Access to Material Basic Needs and Women's Health
Material basic needs such as menstrual supplies, infant and child diapers, and adult incontinence products are required for health and hygiene, yet are often overlooked for their role in facilitating healthy behaviours, community participation, mental health, and overall well-being. Unmet material basic needs are associated with multiple and compounding stressors - the stress of not having these needs met, and the stress of trying to meet them. These stressors influence health. Although screening in the healthcare setting for social drivers of health has increased in recent years, few of the screening tools used assess unmet needs for the most basic material essentials like toothpaste, laundry detergent, and hygiene products. The aim of this Special Collection is to document the link between access to material basic needs and women’s health across the life course.
1. Introduction
An introduction by Dr Kelley Massengale, Guest Editor of this Special Collection.
Note
2. Period product resources and needs in schools: insights from Missouri school nurses
This talk will highlight findings from a statewide survey of school nurses in Missouri plus a series of follow-up focus groups.
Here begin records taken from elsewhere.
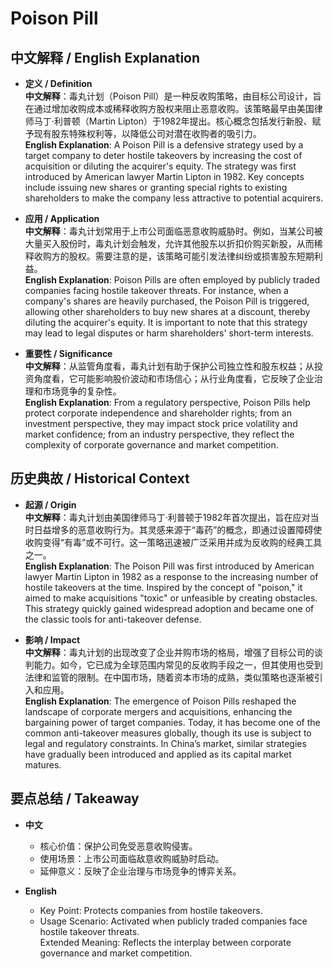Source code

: # Poison Pill

## 中文解释 / English Explanation

* **定义 / Definition**  
  **中文解释**：毒丸计划（Poison Pill）是一种反收购策略，由目标公司设计，旨在通过增加收购成本或稀释收购方股权来阻止恶意收购。该策略最早由美国律师马丁·利普顿（Martin Lipton）于1982年提出。核心概念包括发行新股、赋予现有股东特殊权利等，以降低公司对潜在收购者的吸引力。  
  **English Explanation**: A Poison Pill is a defensive strategy used by a target company to deter hostile takeovers by increasing the cost of acquisition or diluting the acquirer's equity. The strategy was first introduced by American lawyer Martin Lipton in 1982. Key concepts include issuing new shares or granting special rights to existing shareholders to make the company less attractive to potential acquirers.

* **应用 / Application**  
  **中文解释**：毒丸计划常用于上市公司面临恶意收购威胁时。例如，当某公司被大量买入股份时，毒丸计划会触发，允许其他股东以折扣价购买新股，从而稀释收购方的股权。需要注意的是，该策略可能引发法律纠纷或损害股东短期利益。  
  **English Explanation**: Poison Pills are often employed by publicly traded companies facing hostile takeover threats. For instance, when a company's shares are heavily purchased, the Poison Pill is triggered, allowing other shareholders to buy new shares at a discount, thereby diluting the acquirer's equity. It is important to note that this strategy may lead to legal disputes or harm shareholders' short-term interests.

* **重要性 / Significance**  
  **中文解释**：从监管角度看，毒丸计划有助于保护公司独立性和股东权益；从投资角度看，它可能影响股价波动和市场信心；从行业角度看，它反映了企业治理和市场竞争的复杂性。  
  **English Explanation**: From a regulatory perspective, Poison Pills help protect corporate independence and shareholder rights; from an investment perspective, they may impact stock price volatility and market confidence; from an industry perspective, they reflect the complexity of corporate governance and market competition.

## 历史典故 / Historical Context

* **起源 / Origin**  
  **中文解释**：毒丸计划由美国律师马丁·利普顿于1982年首次提出，旨在应对当时日益增多的恶意收购行为。其灵感来源于“毒药”的概念，即通过设置障碍使收购变得“有毒”或不可行。这一策略迅速被广泛采用并成为反收购的经典工具之一。  
  **English Explanation**: The Poison Pill was first introduced by American lawyer Martin Lipton in 1982 as a response to the increasing number of hostile takeovers at the time. Inspired by the concept of "poison," it aimed to make acquisitions "toxic" or unfeasible by creating obstacles. This strategy quickly gained widespread adoption and became one of the classic tools for anti-takeover defense.

* **影响 / Impact**  
  **中文解释**：毒丸计划的出现改变了企业并购市场的格局，增强了目标公司的谈判能力。如今，它已成为全球范围内常见的反收购手段之一，但其使用也受到法律和监管的限制。在中国市场，随着资本市场的成熟，类似策略也逐渐被引入和应用。  
  **English Explanation**: The emergence of Poison Pills reshaped the landscape of corporate mergers and acquisitions, enhancing the bargaining power of target companies. Today, it has become one of the common anti-takeover measures globally, though its use is subject to legal and regulatory constraints. In China’s market, similar strategies have gradually been introduced and applied as its capital market matures.

## 要点总结 / Takeaway

* **中文**  
  - 核心价值：保护公司免受恶意收购侵害。  
  - 使用场景：上市公司面临敌意收购威胁时启动。  
  - 延伸意义：反映了企业治理与市场竞争的博弈关系。

* **English**  
  - Key Point: Protects companies from hostile takeovers.  
  - Usage Scenario: Activated when publicly traded companies face hostile takeover threats.  
Extended Meaning: Reflects the interplay between corporate governance and market competition.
- 1.Sebert Kuhlmann A, Palovick KA, Allen C, Teni MT, Marshall C. Period Product Resources and Needs in Missouri Schools: Focus Group Discussions with School Nurses. J of School Nursing. 2024;0(0).
3. Mapping the Experience of Menstruation Management at School: Preliminary Results from Rural Alabama
Growing awareness of and action to address period poverty has created the opportunity to rethink the relative cultural invisibility of menstruation – and the knowledge and policy deficits fostered by this invisibility at multiple levels – from population trends to state policy, institutional support and lived experience. Increasingly, research and advocacy around period poverty acknowledge the need to address its ecology – to assess and engage the multiple levels of operation and action that bear on period poverty and the actions at each level that may alleviate or end it. With respect to primary-school aged children, addressing the ecology of period poverty involves an accurate, local profile of menstruation’s epidemiology and the economic profile of schools and school districts. It depends on the disposition of state policymakers and education administrators toward committing resources to address the issue. It involves school level policy and practices that recognize and respond to student needs. It requires an ongoing dialog with students to communicate the school’s investment in students’ wellbeing as inseparable from its investment in the students’ academic success. Preliminary analysis of pilot data collected in the wake of passage of legislation to address period poverty revealed important considerations at the level of the epidemiology of menstruation, students’ equipment and privacy needs surrounding period management and effects of period management on students’ functioning and wellbeing at school.
4. Sources of stress among caregivers receiving diaper assistance
Introduction: Diaper need is a major financial burden and critical material hardship experienced by a substantial number of families with young children in the U.S. We aimed to describe the most frequently occurring stressors among caregivers receiving diaper assistance from a local diaper bank to identify potential clinical, programmatic, and policy interventions to improve wellbeing among families with diaper need.
Methods: Caregivers receiving diaper assistance at community-based organizations in North Carolina completed surveys, including a modified Everyday Stressors Index, from November 2021 to April 2022. We calculated the number and percent of caregivers reporting that each stressor caused them “a lot of” or “some” stress.
Results: Most participants were women (97.4%) with 39.2% identifying as Black and 26.7% as Hispanic. Most had at least one adult in the household currently working for pay (79.0%), and one-third (36.8%) had household income ≤$15,999. More than half of participants reported “a lot of” or “some” stress about not having enough time to do the things they want (58.5%), affording diapers (58.3%), affording rent or mortgage (54.1%), having too many responsibilities or things to do (53.1%), and affording utility bills like water and electricity (51.0%).
Conclusions: Caregivers need support having enough money to meet basic needs and having sufficient time to meet their responsibilities and goals. Potential strategies specific to diaper need include repealing state sales tax on diapers and designating diapers as a medical necessity. Broad strategies include increased tax credits to families and increased minimum wage.